» **Records shown**:
━━━━━━━━━━━━━━━━━━━━━━━━━━━━━━
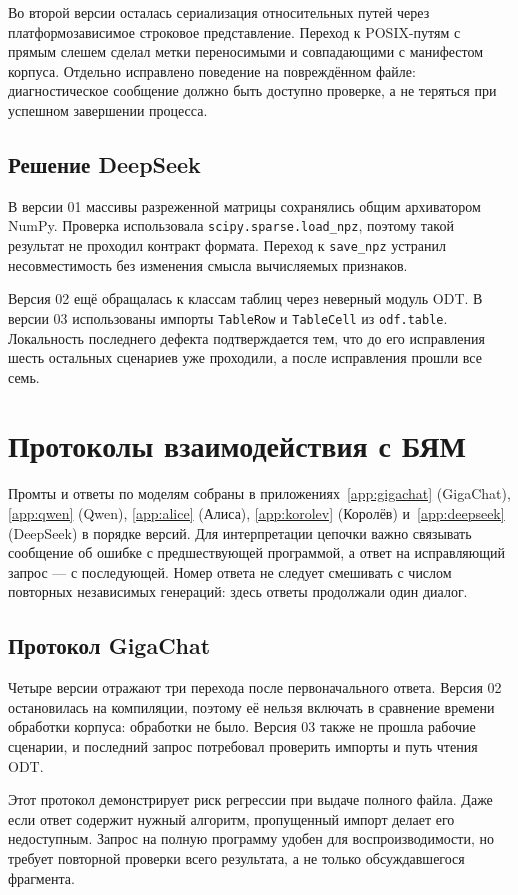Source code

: Во второй версии осталась сериализация относительных путей через платформозависимое строковое представление. Переход к POSIX-путям с прямым слешем сделал метки переносимыми и совпадающими с манифестом корпуса. Отдельно исправлено поведение на повреждённом файле: диагностическое сообщение должно быть доступно проверке, а не теряться при успешном завершении процесса.

\subsection{Решение DeepSeek}
В версии 01 массивы разреженной матрицы сохранялись общим архиватором NumPy. Проверка использовала \texttt{scipy.sparse.load\_npz}, поэтому такой результат не проходил контракт формата. Переход к \texttt{save\_npz} устранил несовместимость без изменения смысла вычисляемых признаков.

Версия 02 ещё обращалась к классам таблиц через неверный модуль ODT. В версии 03 использованы импорты \texttt{TableRow} и \texttt{TableCell} из \texttt{odf.table}. Локальность последнего дефекта подтверждается тем, что до его исправления шесть остальных сценариев уже проходили, а после исправления прошли все семь.

\section{Протоколы взаимодействия с БЯМ}
Промты и ответы по моделям собраны в приложениях~\ref{app:gigachat} (GigaChat), \ref{app:qwen} (Qwen), \ref{app:alice} (Алиса), \ref{app:korolev} (Королёв) и~\ref{app:deepseek} (DeepSeek) в порядке версий. Для интерпретации цепочки важно связывать сообщение об ошибке с предшествующей программой, а ответ на исправляющий запрос — с последующей. Номер ответа не следует смешивать с числом повторных независимых генераций: здесь ответы продолжали один диалог.

\subsection{Протокол GigaChat}
Четыре версии отражают три перехода после первоначального ответа. Версия 02 остановилась на компиляции, поэтому её нельзя включать в сравнение времени обработки корпуса: обработки не было. Версия 03 также не прошла рабочие сценарии, и последний запрос потребовал проверить импорты и путь чтения ODT.

Этот протокол демонстрирует риск регрессии при выдаче полного файла. Даже если ответ содержит нужный алгоритм, пропущенный импорт делает его недоступным. Запрос на полную программу удобен для воспроизводимости, но требует повторной проверки всего результата, а не только обсуждавшегося фрагмента.

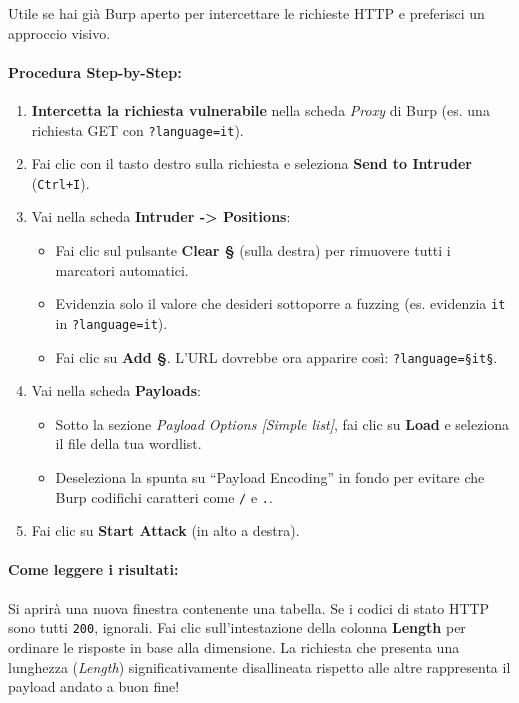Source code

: \documentclass[12pt,a4paper]{report}
\begin{document}
	Utile se hai già Burp aperto per intercettare le richieste HTTP e preferisci un approccio visivo.
	
	\paragraph{Procedura Step-by-Step:}
	\begin{enumerate}
		\item \textbf{Intercetta la richiesta vulnerabile} nella scheda \textit{Proxy} di Burp (es. una richiesta GET con \texttt{?language=it}).
		\item Fai clic con il tasto destro sulla richiesta e seleziona \textbf{Send to Intruder} (\texttt{Ctrl+I}).
		\item Vai nella scheda \textbf{Intruder -> Positions}:
		\begin{itemize}
			\item Fai clic sul pulsante \textbf{Clear \S} (sulla destra) per rimuovere tutti i marcatori automatici.
			\item Evidenzia solo il valore che desideri sottoporre a fuzzing (es. evidenzia \texttt{it} in \texttt{?language=it}).
			\item Fai clic su \textbf{Add \S}. L'URL dovrebbe ora apparire così: \texttt{?language=\S{}it\S{}}.
		\end{itemize}
		\item Vai nella scheda \textbf{Payloads}:
		\begin{itemize}
			\item Sotto la sezione \textit{Payload Options [Simple list]}, fai clic su \textbf{Load} e seleziona il file della tua wordlist.
			\item Deseleziona la spunta su "`Payload Encoding"' in fondo per evitare che Burp codifichi caratteri come \texttt{/} e \texttt{.}.
		\end{itemize}
		\item Fai clic su \textbf{Start Attack} (in alto a destra).
	\end{enumerate}
	
	\paragraph{Come leggere i risultati:}
	Si aprirà una nuova finestra contenente una tabella. Se i codici di stato HTTP sono tutti \texttt{200}, ignorali. Fai clic sull'intestazione della colonna \textbf{Length} per ordinare le risposte in base alla dimensione. La richiesta che presenta una lunghezza (\textit{Length}) significativamente disallineata rispetto alle altre rappresenta il payload andato a buon fine!
	
\end{document}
━━━━━━━━━━━━━━━━━━━━━━━━━━━━━━
» **Prompt**: Nothing should appear in the answer except the lines above from the line with "i marcatori automatici." through the line with "della tua wordlist.", both included, written out exactly.

» **Finished exercise**:
			\item Fai clic sul pulsante \textbf{Clear \S} (sulla destra) per rimuovere tutti i marcatori automatici.
			\item Evidenzia solo il valore che desideri sottoporre a fuzzing (es. evidenzia \texttt{it} in \texttt{?language=it}).
			\item Fai clic su \textbf{Add \S}. L'URL dovrebbe ora apparire così: \texttt{?language=\S{}it\S{}}.
		\end{itemize}
		\item Vai nella scheda \textbf{Payloads}:
		\begin{itemize}
			\item Sotto la sezione \textit{Payload Options [Simple list]}, fai clic su \textbf{Load} e seleziona il file della tua wordlist.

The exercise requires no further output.